The question goes, “Do you think a guy that ran a furniture company is the right pick to steer Ford through the coming upheaval?”
As a younger designer, I said I could never work inside a company. Straight out of school, my wife and I opened our Brooklyn-based design studio, which we ran for 11 years, until a beloved friend and design ethicist said I needed to move to Grand Rapids to design for and learn from Jim Hackett. So I did. At that time, Jim was the CEO of Steelcase. Once inside his company, it didn’t take long to realize why this beloved friend and design ethicist wanted me to learn from this creative servant leader. Jim has since become a caring mentor and role model. He is a passionate advocate for design, so I’d like to offer my unauthorized, design-based perspective on why “a guy that ran a furniture company is the right pick to steer Ford.”
It’s all about how Jim sees. Discussing the decision to name Jim as Ford’s new CEO, Bill Ford said something to the effect, “Jim sees the future and he knows how to talk about it.” Wizardry! I’ll chase a bit of magic from the world by confessing that Jim isn't a wizard who sees the future — he is a systems thinker who sees emergence within systems.
“The phenomenon of emergence takes place at critical points of instability.” These points of instability introduce novelty (disruptions) in the system. To system thinkers capable of seeing the meaningful patterns in complex systems, emergent phenomena are opportunities to innovate. And if that’s not good enough, these opportunities are networked in patterns that give instructions on how to responsibly and desirably design for these novel conditions. That pattern network provides insights into emerging needs, roles, burdens, and behaviors — the guideposts and guardrails of great design. This is how Jim sees, so instead of being blindsided by and reacting to “external” disruptions, he recognizes opportunities for today’s innovation that will address tomorrow’s needs.
Linear, historically-derived thinkers simply don’t see the interconnected system as the grounds for insight-driven innovation, so they can’t see the opportunities. Many people who recognize the value of systems thinking still are overwhelmed by what they perceive as a chaotic mess of seemingly discrete data points and “things.” A systems perspective doesn’t focus on the things: It focuses on the relationships between things, and that brings orderliness to the chaos and reveals meaning inherent in the mess. This is why Jim will humbly and honestly say, “I’m comfortable in complexity” and is able to embrace the largest overall system (life context).

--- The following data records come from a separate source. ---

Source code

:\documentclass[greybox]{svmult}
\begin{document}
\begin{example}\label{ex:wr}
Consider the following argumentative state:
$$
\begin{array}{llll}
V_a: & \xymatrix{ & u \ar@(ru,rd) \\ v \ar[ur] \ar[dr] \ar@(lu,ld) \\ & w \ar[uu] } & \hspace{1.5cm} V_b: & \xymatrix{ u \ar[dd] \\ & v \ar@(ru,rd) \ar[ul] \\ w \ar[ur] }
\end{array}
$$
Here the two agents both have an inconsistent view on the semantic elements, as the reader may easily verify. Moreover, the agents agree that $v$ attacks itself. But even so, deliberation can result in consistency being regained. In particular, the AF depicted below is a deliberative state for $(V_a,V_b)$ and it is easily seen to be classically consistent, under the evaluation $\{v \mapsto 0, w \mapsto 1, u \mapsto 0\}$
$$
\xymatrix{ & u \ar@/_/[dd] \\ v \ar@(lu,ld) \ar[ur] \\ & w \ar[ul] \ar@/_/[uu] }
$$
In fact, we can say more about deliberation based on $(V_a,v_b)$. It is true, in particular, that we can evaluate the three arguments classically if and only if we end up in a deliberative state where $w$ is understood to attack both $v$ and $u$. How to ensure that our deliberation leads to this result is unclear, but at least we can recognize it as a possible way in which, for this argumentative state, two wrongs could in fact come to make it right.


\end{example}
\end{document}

A CEO who sees the interconnections and interdependencies between the local (furniture, mobility, any vertical) and the apparent “externalities” can:
Welcome the messy world into the problem frame
Leverage emergence as opportunity for meaningful difference
Increase a company’s circle of empathy to include the system and its parts (3Ps)
Increase the diversity and quantity of possible solutions
Remain open to providing any right solution that fits within the overall pattern in a way that contributes to the betterment of system and people
Essentially, a company that uses this approach co-evolves (or co-designs) their offerings with the system, which increases the likelihood those offerings will fit healthfully within that evolving system; the system being the individual’s (or customer’s) life now, near, or in the further future. Wizardry!
Jim’s real value is that he is not a “furniture guy” or a “car guy” (though he very rigidly and inflexibly is a UofM guy). His expertise is the ability to recognize relevant meaning outside of a narrow industry focus. It’s a value Richard Saul Wurman attributed to the Eameses (though, he seems to only reference Charles):
“Sell your expertise and you have a limited repertoire. Sell your ignorance and you have an unlimited repertoire. He was selling his ignorance and his desire to learn about a subject. The journey of not knowing to knowing was his work.”
It’s not that the Eamses were ignorant about everything. They were experts in seeing relationships and what is meaningful throughout the system and across industries (closer to the truth, they were experts at that which is at the core of everything). That expertise allowed them to productively play in any industry and it is the same for Jim.
It’s not wizardry and not at all descriptive to name it “out of the box” thinking. What makes Jim Hackett the right pick for a company dedicated to innovation is the way he sees. Ford’s new systems-thinking CEO brings the world into the problem frame and recognizes emergent phenomena, which is a bland and prosaic way of trying to communicate something that really belongs in the poetic realm:
To see a World in a Grain of Sand
And a Heaven in a Wild Flower
Hold Infinity in the palm of your hand
And Eternity in an hour
William Blake
Von Robinson is an Associate Professor of Design at the College for Creative Studies in Detroit. With his wife, Miho Suzuki, he leads Play Orbit Studio, a design consultancy based in Ann Arbor.